[[ INPUT, beginning ]]

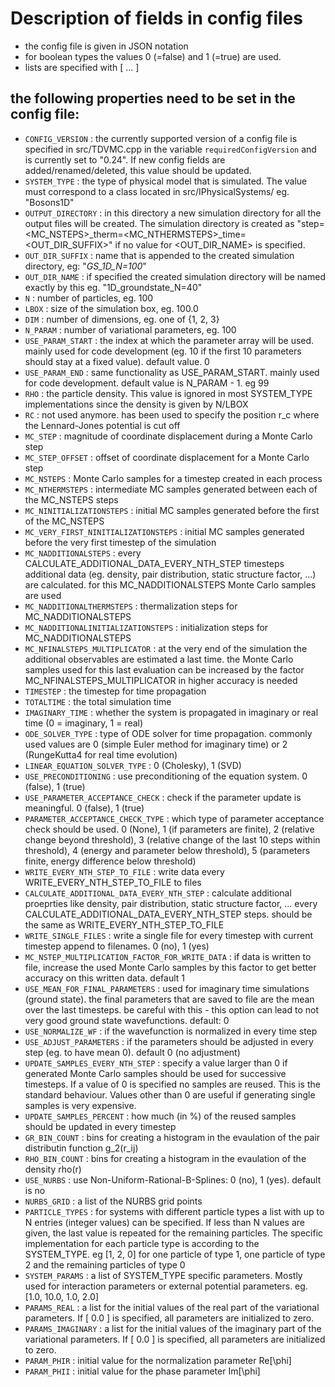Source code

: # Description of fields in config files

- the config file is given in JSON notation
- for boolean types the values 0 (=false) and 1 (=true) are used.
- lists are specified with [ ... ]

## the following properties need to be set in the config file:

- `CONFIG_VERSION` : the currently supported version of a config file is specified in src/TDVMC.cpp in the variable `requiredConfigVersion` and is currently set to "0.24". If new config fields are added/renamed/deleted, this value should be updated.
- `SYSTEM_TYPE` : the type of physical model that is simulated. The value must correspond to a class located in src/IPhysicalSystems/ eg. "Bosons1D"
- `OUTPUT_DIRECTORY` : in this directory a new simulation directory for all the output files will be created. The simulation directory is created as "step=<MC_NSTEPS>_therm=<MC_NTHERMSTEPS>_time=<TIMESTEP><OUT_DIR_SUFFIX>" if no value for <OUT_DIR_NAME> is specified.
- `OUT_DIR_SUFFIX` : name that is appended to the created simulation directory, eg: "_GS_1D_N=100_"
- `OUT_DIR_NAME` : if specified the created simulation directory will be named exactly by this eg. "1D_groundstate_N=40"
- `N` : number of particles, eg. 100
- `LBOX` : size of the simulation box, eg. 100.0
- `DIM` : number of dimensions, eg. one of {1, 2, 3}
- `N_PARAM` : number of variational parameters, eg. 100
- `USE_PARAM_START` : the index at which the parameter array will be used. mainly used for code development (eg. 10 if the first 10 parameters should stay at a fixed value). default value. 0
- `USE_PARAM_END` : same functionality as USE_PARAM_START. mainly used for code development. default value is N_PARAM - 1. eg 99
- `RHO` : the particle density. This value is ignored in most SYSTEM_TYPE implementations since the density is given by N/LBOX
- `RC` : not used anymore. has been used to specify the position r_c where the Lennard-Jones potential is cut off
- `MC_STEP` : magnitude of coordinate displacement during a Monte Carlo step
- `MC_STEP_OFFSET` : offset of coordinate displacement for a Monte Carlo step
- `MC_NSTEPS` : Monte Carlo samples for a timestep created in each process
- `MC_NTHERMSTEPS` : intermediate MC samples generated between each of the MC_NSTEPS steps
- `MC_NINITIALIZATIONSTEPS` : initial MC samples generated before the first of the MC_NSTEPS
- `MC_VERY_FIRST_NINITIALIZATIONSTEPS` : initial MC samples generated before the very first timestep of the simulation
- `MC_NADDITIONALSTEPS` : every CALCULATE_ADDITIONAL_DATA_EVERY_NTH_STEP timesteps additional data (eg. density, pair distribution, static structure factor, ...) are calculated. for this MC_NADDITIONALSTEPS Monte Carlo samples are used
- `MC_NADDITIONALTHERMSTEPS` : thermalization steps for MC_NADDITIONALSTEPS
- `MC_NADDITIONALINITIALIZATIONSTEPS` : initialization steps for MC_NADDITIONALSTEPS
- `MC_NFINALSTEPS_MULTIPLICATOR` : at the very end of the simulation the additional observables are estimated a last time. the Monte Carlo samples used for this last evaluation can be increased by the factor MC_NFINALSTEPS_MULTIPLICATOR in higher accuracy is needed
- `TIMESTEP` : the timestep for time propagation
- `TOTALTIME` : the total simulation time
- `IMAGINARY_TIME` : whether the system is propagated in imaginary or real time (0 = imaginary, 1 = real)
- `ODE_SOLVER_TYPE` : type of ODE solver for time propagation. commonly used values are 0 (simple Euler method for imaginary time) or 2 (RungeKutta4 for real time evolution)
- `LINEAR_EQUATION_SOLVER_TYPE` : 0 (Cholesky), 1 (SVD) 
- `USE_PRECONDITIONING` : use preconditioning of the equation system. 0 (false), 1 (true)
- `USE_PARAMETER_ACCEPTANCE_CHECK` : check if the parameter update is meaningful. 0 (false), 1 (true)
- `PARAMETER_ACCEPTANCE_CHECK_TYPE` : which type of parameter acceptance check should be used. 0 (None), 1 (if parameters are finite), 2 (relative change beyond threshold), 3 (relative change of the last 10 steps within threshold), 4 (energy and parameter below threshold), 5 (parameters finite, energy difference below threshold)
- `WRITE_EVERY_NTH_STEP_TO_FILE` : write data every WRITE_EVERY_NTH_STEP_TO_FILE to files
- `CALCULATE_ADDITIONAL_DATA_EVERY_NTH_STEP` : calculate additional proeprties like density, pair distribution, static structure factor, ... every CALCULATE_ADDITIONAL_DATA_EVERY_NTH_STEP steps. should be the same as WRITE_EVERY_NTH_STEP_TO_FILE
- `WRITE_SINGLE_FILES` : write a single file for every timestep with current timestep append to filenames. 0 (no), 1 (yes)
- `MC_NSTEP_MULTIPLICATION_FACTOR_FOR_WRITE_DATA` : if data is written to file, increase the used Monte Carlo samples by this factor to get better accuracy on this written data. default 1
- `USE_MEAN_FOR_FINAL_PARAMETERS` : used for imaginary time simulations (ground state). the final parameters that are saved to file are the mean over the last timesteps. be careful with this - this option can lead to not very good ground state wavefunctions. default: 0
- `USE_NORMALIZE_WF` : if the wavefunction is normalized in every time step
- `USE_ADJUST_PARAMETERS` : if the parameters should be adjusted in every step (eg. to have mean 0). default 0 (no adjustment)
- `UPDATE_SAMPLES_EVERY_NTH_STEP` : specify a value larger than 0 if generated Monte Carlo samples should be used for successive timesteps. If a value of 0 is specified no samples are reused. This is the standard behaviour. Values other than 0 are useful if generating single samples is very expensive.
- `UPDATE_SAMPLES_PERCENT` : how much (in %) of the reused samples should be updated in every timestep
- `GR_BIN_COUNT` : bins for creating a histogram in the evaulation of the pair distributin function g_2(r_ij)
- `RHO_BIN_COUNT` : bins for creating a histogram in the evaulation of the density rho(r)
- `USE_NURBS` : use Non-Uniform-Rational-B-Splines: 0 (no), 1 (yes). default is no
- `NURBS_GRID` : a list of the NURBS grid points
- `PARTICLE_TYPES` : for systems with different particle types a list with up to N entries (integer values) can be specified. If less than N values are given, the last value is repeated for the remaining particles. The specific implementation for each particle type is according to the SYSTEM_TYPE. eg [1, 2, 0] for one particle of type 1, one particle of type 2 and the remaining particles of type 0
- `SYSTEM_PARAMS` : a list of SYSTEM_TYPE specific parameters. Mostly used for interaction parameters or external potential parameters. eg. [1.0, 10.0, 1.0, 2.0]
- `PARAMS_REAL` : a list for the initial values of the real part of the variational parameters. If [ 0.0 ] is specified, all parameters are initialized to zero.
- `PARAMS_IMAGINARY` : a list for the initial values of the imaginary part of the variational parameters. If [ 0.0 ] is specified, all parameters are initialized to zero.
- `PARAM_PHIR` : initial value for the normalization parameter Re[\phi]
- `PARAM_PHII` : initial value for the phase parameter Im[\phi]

[[ INPUT, end ]]

In the entries above, find the line with "every time step" and the line with "0 (no adjustment)", then restate word for word both of them and every line between, with nothing more.

- `USE_NORMALIZE_WF` : if the wavefunction is normalized in every time step
- `USE_ADJUST_PARAMETERS` : if the parameters should be adjusted in every step (eg. to have mean 0). default 0 (no adjustment)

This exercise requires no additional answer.